Sure, we can appreciate the aesthetic beauty of the car, the horsepower, the sport performance, and the quality of the interior, but a big part of purchasing a BMW is the status symbol. If the true reason for buying a BMW were the list of things we might give as reasons for purchasing the car, then advertisers would not need to make sure that everyone knew the car was an expensive way to show one’s status. Ads could be targeted to the people who really care about car aesthetics and performance, not to people who are just going to shuttle a bunch of kids back and forth to soccer practice.

 

I try hard to be aware of the pressures I feel when making purchases or considering new purchases. I try to understand that I am pulled to make a purchase to show off my status.
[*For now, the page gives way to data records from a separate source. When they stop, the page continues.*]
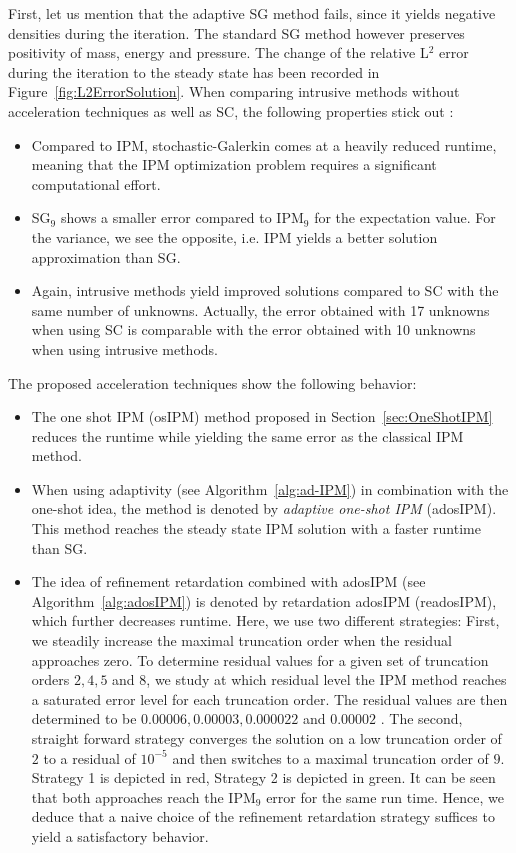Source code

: First, let us mention that the adaptive SG method fails, since it yields negative densities during the iteration. The standard SG method however preserves positivity of mass, energy and pressure. The change of the relative L$^2$ error during the iteration to the steady state has been recorded in Figure~\ref{fig:L2ErrorSolution}. When comparing intrusive methods without acceleration techniques as well as SC, the following properties stick out :
\begin{itemize}
\item Compared to IPM, stochastic-Galerkin comes at a heavily  reduced runtime, meaning that the IPM optimization problem requires a significant computational effort.
\item SG$_9$ shows a smaller error compared to IPM$_9$ for the expectation value. For the variance, we see the opposite, i.e. IPM yields a better solution approximation than SG.
\item Again, intrusive methods yield improved solutions compared to SC with the same number of unknowns. Actually, the error obtained with 17 unknowns when using SC is comparable with the error obtained with 10 unknowns when using intrusive methods.
\end{itemize}
The proposed acceleration techniques show the following behavior:
\begin{itemize}
\item The  one shot IPM (osIPM) method proposed in Section~\ref{sec:OneShotIPM} reduces the runtime while yielding the same error as the classical IPM method.
\item When using adaptivity (see Algorithm~\ref{alg:ad-IPM}) in combination with the one-shot idea, the method is denoted by \textit{adaptive one-shot IPM} (adosIPM). This method reaches the steady state IPM solution with a faster runtime than SG.
\item The idea of refinement retardation combined with adosIPM (see Algorithm~\ref{alg:adosIPM}) is denoted by retardation adosIPM (readosIPM), which further decreases runtime. Here, we use two different strategies: First, we steadily increase the maximal truncation order when the residual approaches zero. To determine residual values for a given set of truncation orders $2,4,5$ and $8$, we study at which residual level the IPM method reaches a saturated error level for each truncation order. The residual values are then determined to be $0.00006,0.00003,0.000022$ and $0.00002$ . The second, straight forward strategy converges the solution on a low truncation order of $2$ to a residual of $10^{-5}$ and then switches to a maximal truncation order of $9$. Strategy 1 is depicted in red, Strategy 2 is depicted in green. It can be seen that both approaches reach the IPM$_9$ error for the same run time. Hence, we deduce that a naive choice of the refinement retardation strategy suffices to yield a satisfactory behavior.
\end{itemize}

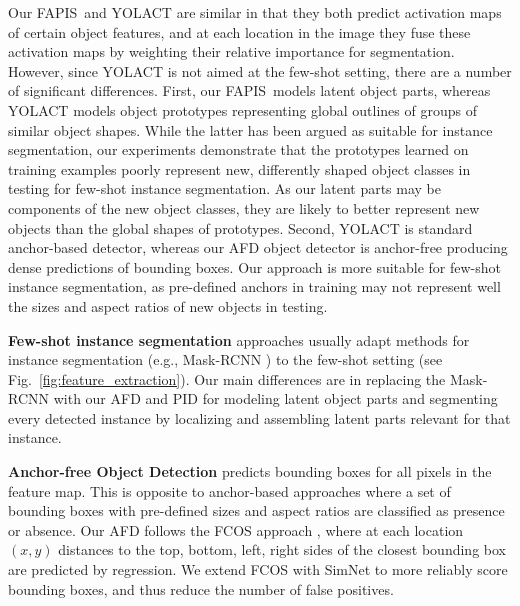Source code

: \documentclass[final]{cvpr}
\def\Approach{FAPIS}
\begin{document}
Our \Approach~and YOLACT \cite{bolya2019yolact} are similar in that they both predict activation maps of certain object features, and at each location in the image they fuse these activation maps by weighting their relative importance for segmentation. However, since YOLACT  is not aimed at the few-shot setting, there are a number of significant differences.
First, our \Approach~models latent object parts, whereas YOLACT models object prototypes representing global outlines of groups of similar object shapes. While the latter has been argued as suitable for instance segmentation, our experiments demonstrate that the prototypes learned on training examples poorly represent new, differently shaped object classes in testing for few-shot instance segmentation. As our latent parts may be components of the new object classes, they are likely to better represent new objects than the global shapes of prototypes. Second, YOLACT is standard anchor-based detector, whereas our AFD object detector is anchor-free producing dense predictions of bounding boxes. Our approach is more suitable for few-shot instance segmentation, as pre-defined anchors in training may not represent well the sizes and aspect ratios of new objects in testing.



\textbf{Few-shot instance segmentation} approaches usually adapt methods for instance segmentation (e.g., Mask-RCNN  \cite{he2017mask}) to the few-shot setting \cite{michaelis2018one,yanICCV19metarcnn,fan2020fgn} (see Fig.~\ref{fig:feature_extraction}). Our main differences are in replacing the Mask-RCNN with our AFD and PID for modeling latent object parts and segmenting every detected instance by localizing and assembling latent parts relevant for that instance.


\textbf{Anchor-free Object Detection} \cite{tian2019fcos,zhou2019objects,law2018cornernet} predicts bounding boxes for all pixels in the feature map. This is opposite to anchor-based approaches \cite{ren2015faster,lin2017focal} where a set of bounding boxes with pre-defined sizes and aspect ratios are classified as presence or absence. Our AFD follows the FCOS approach \cite{tian2019fcos}, where at each location $(x,y)$ distances to the top, bottom, left, right sides of the closest bounding box are predicted by regression. We extend FCOS with SimNet to more reliably score bounding boxes, and thus reduce the number of false positives.
\end{document}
I also try hard to understand that owning expensive items, having a large salary, and being economically successful do not necessarily define my value as a human being. Understanding what advertisers are doing when they show ads to mass audiences about things that demonstrate our wealth and should be seen (in the mind of the advertiser) as desirable helps me keep my focus on what matters – being a good person, producing value for human beings, and avoiding negative externalities that arise from my desire to show off. This is why I think it is beneficial to understand the mind and what is happening in our heads when we see a BMW advertisement. By recognizing what impulses the ad is targeting and understanding the human drive for status, we can redirect our money and energy to things that truly matter, and away from hollow status markers.

Effortlessly Cool

“All else being equal, we prefer to think that we’re buying a product because it’s something we want for ourselves, not because we’re trying to manage our image or manipulate the impressions of our friends. We want to be cool, but we’d rather be seen as naturally, effortlessly cool, rather than someone who’s trying too hard.”

 

This quote comes from Robin Hanson and Kevin Simler in their book The Elephant in the Brain. The authors describe some of the processes taking place in our brain when we make purchases that we don’t like to acknowledge. We prefer to hide some of these less than flattering motives when we buy something and we create a surface level reason for our purchase that sounds reasonable to ourselves and others. We create stories in our heads and that we share with others about how we have not done anything for ourselves recently, about how we have been saving for a purchase and want to make sure we get our money’s worth, and about how we really deserve this thing because we have been working so hard.

 

A big reason for why we may purchase something, however, is that we want to impress someone else. We want to make others think something specific about who we are, even if that isn’t exactly true. We want to be impressive, we want to be seen as cool, and we want to impress others, but we can’t always do so directly. It is hard to impress other people with direct shows of how awesome we are, and in many ways (in the United States at least) we have norms which frown upon direct bragging or obvious show-off behaviors. Subtle signaling through purchases, through physique, and through charity help us show-off in socially acceptable ways.

 

What is really interesting about the quote above is how much we try to make our signaling appear effortless. With being socially cool and desirable, a big piece is making it appear natural. Trying too hard counteracts the signaling we are doing with our purchases because it violates the norms against making obvious efforts to show off. We don’t impress people when they know we are trying to impress them as well as we impress people when it just happens to be a by product of our natural behavior. To that end, we spend a lot of time trying to figure out what will impress people and how to do that thing in a way that will appear to others as if it were natural and easy. We want to be cool, but we can’t be seen trying to be cool.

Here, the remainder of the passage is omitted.